What are you doing to take care of yourself? To keep up your energy? To maintain a positive mindset?
To balance out the hours in the studio and on the computer?
There it is. The B-word. Balance. I talked about it back in episode 70 with Chris Maynard. Honestly, I don't believe in the relentless pursuit of balance. I believe it's more important to enjoy what you're doing about 75% of the time, whether you're working in the studio, cooking dinner, or exploring a new pastime.
When you love what you're doing, balance between business and pleasure, family and commitments, or your art and marketing is immaterial. You don't care about an even split between those pursuits because you are fulfilled.
But you still have to take care of yourself, and I know this is a challenge.

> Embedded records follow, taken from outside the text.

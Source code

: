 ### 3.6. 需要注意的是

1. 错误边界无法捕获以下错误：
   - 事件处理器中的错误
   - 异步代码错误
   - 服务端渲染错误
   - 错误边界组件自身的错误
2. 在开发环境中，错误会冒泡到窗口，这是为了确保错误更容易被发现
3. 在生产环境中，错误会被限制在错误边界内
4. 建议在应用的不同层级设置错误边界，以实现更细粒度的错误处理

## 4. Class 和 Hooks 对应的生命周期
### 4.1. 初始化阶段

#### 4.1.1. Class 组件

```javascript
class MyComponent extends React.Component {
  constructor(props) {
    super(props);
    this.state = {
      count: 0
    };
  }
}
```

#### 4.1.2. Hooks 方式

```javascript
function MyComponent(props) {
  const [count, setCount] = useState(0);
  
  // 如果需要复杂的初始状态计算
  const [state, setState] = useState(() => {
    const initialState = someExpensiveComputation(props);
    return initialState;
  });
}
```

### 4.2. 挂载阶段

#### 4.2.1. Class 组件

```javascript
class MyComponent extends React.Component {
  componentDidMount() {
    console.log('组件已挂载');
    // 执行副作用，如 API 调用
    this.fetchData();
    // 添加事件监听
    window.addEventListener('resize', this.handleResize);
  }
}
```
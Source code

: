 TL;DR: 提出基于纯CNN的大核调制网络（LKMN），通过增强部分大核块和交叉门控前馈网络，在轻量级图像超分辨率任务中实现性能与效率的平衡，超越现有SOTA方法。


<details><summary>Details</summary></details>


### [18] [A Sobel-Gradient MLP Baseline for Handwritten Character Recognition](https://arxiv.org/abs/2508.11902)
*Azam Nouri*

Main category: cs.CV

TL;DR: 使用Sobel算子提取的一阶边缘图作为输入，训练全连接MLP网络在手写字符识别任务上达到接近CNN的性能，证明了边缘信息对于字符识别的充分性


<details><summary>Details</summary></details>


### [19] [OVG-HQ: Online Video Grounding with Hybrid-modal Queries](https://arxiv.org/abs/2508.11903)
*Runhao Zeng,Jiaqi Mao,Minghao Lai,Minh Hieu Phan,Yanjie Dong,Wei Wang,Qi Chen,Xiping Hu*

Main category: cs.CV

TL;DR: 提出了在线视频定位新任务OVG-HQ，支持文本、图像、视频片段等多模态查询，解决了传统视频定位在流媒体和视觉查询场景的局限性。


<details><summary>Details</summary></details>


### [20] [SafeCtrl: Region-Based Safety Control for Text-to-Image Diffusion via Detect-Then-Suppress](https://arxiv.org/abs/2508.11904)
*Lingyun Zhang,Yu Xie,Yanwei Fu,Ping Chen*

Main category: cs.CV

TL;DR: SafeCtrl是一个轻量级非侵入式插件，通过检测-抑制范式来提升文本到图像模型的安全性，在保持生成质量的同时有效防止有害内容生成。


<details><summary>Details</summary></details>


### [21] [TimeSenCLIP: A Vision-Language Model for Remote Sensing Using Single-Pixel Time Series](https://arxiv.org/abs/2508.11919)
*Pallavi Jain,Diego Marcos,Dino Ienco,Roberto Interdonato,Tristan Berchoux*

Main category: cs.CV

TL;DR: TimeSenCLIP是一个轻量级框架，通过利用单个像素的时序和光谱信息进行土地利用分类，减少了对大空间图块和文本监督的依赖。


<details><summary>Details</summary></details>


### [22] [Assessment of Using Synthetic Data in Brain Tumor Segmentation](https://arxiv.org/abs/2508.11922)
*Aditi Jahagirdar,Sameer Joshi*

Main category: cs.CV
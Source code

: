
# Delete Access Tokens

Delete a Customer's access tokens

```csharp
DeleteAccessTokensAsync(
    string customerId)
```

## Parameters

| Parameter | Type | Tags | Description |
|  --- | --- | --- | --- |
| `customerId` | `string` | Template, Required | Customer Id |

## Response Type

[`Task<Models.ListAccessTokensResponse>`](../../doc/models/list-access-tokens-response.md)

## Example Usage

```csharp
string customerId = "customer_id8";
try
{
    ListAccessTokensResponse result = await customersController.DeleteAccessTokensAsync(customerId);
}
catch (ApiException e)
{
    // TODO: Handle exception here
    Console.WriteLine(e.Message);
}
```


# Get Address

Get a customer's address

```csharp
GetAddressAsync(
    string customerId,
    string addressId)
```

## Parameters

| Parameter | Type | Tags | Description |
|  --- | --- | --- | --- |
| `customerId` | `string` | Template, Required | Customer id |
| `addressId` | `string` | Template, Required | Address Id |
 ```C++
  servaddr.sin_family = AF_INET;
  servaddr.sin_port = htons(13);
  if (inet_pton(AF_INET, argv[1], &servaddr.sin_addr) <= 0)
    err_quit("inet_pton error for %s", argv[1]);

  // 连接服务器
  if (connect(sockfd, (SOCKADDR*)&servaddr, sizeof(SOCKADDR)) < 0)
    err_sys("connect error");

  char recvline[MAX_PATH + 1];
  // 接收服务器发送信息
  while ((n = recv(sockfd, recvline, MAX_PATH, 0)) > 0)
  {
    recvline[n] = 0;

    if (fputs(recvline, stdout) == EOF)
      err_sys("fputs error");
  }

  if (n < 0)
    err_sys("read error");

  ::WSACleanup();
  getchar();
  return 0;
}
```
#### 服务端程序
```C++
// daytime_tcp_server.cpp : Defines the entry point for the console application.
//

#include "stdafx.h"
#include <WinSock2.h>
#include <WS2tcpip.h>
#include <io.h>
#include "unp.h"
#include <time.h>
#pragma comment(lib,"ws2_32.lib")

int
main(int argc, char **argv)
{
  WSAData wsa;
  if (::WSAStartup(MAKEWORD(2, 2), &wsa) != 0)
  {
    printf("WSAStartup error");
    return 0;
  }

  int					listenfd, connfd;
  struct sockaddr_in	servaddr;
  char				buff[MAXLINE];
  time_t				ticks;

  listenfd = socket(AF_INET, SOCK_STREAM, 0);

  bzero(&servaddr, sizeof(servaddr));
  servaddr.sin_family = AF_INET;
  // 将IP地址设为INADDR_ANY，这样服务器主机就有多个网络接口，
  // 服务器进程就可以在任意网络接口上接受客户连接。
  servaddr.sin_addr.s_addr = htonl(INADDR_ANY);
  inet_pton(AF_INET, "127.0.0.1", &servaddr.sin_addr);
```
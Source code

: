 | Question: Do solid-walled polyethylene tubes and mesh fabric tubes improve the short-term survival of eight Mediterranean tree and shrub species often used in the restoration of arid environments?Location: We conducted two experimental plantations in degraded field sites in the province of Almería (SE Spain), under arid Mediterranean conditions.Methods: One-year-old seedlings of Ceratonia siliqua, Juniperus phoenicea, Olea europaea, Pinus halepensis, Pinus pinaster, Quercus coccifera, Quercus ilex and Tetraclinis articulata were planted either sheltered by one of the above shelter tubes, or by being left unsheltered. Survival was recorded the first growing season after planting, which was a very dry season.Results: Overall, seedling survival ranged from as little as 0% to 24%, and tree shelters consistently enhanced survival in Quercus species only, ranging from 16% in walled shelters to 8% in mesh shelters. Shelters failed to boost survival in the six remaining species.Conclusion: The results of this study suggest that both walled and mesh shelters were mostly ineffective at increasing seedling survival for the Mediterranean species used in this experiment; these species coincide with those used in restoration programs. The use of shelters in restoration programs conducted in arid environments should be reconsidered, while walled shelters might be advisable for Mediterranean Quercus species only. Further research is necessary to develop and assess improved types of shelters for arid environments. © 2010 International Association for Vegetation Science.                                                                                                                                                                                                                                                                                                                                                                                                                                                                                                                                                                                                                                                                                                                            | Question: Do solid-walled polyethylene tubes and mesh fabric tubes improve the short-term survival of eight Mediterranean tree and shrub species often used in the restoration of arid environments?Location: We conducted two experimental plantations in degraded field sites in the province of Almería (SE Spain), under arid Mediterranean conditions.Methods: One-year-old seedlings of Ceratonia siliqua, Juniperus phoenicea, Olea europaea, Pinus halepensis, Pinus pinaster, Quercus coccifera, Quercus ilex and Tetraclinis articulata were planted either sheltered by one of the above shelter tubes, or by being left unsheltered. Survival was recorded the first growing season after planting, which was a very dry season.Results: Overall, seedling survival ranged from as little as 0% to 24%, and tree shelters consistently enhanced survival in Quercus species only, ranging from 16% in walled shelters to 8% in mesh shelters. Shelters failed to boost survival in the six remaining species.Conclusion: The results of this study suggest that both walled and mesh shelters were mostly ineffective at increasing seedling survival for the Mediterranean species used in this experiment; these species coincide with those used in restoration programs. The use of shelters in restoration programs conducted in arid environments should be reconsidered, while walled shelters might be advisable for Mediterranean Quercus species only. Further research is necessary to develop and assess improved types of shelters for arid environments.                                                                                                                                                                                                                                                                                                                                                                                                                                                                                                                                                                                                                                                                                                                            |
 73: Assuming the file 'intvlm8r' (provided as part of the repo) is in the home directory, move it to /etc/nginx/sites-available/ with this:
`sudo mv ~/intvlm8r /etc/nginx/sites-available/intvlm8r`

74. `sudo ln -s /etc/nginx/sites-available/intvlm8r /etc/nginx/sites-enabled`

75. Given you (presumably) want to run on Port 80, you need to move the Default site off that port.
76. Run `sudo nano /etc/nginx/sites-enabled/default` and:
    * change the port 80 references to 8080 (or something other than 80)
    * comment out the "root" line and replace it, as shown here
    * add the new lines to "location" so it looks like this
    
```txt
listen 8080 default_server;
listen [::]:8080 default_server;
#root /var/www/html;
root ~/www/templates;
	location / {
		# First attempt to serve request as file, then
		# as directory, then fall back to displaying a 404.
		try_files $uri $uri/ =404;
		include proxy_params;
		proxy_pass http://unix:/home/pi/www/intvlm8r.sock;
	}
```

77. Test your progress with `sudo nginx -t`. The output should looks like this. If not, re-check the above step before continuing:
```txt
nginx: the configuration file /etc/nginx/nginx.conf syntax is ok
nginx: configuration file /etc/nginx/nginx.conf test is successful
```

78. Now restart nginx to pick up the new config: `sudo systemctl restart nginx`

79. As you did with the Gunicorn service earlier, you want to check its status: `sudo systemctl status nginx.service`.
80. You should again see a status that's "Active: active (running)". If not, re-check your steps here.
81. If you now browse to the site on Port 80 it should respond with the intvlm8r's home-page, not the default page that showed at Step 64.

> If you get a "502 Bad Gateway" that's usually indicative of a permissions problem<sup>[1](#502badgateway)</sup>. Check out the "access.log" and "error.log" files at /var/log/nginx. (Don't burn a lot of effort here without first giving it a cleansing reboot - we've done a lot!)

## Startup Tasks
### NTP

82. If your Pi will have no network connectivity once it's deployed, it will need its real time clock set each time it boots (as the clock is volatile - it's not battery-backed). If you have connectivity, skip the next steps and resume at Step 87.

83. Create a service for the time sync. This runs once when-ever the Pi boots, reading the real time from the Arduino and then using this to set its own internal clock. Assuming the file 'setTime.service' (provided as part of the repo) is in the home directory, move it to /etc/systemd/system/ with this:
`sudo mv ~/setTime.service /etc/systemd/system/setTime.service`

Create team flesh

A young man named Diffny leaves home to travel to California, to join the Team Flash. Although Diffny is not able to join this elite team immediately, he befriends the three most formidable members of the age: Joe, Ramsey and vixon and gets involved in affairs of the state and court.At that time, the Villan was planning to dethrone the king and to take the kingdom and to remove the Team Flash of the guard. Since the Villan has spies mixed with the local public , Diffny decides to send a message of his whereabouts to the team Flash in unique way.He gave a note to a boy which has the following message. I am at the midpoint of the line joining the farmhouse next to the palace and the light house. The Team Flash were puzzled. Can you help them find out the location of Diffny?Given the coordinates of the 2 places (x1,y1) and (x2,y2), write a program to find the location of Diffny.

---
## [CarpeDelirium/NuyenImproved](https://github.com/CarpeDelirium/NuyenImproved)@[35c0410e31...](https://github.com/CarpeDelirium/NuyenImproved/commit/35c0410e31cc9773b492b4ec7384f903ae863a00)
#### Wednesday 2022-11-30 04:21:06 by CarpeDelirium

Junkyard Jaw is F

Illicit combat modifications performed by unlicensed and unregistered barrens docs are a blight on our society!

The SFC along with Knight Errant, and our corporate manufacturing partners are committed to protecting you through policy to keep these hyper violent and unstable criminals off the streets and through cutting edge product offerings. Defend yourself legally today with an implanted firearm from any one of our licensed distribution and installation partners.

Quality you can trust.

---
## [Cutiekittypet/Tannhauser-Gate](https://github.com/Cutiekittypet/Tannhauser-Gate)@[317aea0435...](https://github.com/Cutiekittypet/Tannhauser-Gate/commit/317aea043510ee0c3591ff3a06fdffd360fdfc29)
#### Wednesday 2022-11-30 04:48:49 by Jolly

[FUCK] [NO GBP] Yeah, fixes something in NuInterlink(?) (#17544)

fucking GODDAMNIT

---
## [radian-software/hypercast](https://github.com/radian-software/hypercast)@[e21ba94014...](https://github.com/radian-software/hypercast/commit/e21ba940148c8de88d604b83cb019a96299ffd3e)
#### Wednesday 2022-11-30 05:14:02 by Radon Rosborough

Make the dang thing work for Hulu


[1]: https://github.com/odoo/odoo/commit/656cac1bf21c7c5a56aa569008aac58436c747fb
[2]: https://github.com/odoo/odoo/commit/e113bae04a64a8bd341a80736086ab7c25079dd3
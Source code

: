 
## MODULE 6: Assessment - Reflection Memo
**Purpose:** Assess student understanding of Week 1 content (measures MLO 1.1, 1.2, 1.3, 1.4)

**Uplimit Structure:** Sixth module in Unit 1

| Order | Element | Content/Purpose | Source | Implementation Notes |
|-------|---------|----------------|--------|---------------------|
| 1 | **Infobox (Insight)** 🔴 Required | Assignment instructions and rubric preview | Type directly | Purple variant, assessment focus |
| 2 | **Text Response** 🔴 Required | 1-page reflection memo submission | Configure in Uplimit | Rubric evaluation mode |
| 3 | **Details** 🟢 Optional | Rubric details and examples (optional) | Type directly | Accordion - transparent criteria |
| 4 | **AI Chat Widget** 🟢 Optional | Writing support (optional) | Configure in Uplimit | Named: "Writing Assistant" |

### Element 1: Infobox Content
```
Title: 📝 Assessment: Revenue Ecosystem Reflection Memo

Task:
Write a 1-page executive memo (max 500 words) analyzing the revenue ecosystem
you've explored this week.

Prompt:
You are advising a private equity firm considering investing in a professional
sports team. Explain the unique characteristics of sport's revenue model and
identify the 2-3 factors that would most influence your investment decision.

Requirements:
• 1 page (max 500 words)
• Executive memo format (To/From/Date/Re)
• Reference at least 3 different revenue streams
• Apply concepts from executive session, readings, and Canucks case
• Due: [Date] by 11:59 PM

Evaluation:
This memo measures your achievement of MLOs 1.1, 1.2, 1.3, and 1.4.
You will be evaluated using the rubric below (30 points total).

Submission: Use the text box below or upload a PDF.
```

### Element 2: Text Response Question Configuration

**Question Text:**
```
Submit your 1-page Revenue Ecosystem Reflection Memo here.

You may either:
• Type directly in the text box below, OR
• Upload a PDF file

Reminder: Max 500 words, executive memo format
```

Who can blame you? You have work to do! You have art to make. There is, if I understand you, an urgency to make the work and get it out there so that you can find the people who respond to it. That's when the circle of creation to communication is complete. That's when you are most fulfilled.
And then you get up the next morning and do it all over again. But you can't if you are unwell. If your body aches from the physically demanding work you do or your shoulders are tense from hunkering over the computer all afternoon, or you are living on caffeine in the morning and a couple of glasses of wine in the evening. If, as the result of any of these scenarios, you aren't sleeping.
In this episode of the podcast I talk with Maria Coryell-Martin, a busy mom with a thriving art career and companion business that supports her family. With all she has going on, Maria makes time for almost-daily swims in cold, open water, healthy eating, and plenty of sleep—all for the sake of keeping up her energy. Listen in to hear how she does it.
- Maria’s expeditionary art combines her passions for science, art and education. (2:20)
- The motivation behind splitting Maria’s two artist endeavors. (4:57)
- An income breakdown from Art Toolkit and Expeditionary Art. (7:44)
- Maria’s art takes her all over the world. (10:31)
- “I want to be a capable, useful person in the field.” (14:39)
- How Maria successfully solicits funds for her expeditions. (17:17)
- Self-care is the rock for Maria’s sanity. (19:25)
- The physical aspect of making art requires taking care of your body. (24:06)
- A typical day for Maria starts with getting enough sleep and swimming in the ocean. (28:21)
- Monitoring energy levels, controlling what you’re eating, responding to stress. (35:15)
- Setting boundaries around your time and energy. (40:57)
- Getting the help you need so you can do your best work. (42:45)
- The simple first steps for starting self-care today. (46:00)
- Cooper Island Black Guillemot Research
- The recipe that is the basis for Maria's Lentil Burgers. Here's how she changes this recipe.
I sauté the mushrooms and onions with other extra things from the fridge (green onions or peppers). I typically double the recipe and use different lentils—or sometimes half lentils and half split peas or garbanzo beans. I add in more miso, sometimes paprika … and, finally, I bake them instead of pan cooking them. I make about 24 at once, and cook them at about 300 or 350 until done (an hour or so) flipping halfway through. I change them up every time I make them—really enjoy them for a mid morning protein snack. I often warm them up in the toaster.
Maria Coryell-Martin Quotes
- “Ask for what you need. You may not get it, but at least you’ll learn something.”
- “I’ve developed tools and habits over my life that are my rock for my sanity.”
- “Work is like a river. You dip your toes in and do what you can and then you take your toes out and it keeps flowing.”
- “Mistakes are part of everything you do, but you’ve just got to move forward and let mistakes happen.”
About My Guest
Maria Coryell-Martin is an expeditionary artist following the tradition of traveling artists as naturalists and educators. She graduated from Carleton College in 2004 and received a Thomas J. Watson fellowship to explore remote regions through art from 2004-2005.
Since then Maria has worked with scientists, local communities, and travelers in Alaska, Canada, Greenland, and the Antarctic Peninsula. In the field, Coryell-Martin sketches with ink and watercolor, and collects multimedia recordings to build her palette of place, a record of experience, climate, and color. This led her to create the wildly popular Art Toolkit.
This work became the basis for exhibits of large-scale studio and field paintings, as well as multimedia presentations and hands-on workshops for audiences of all ages to promote observation, scientific inquiry, and environmental awareness.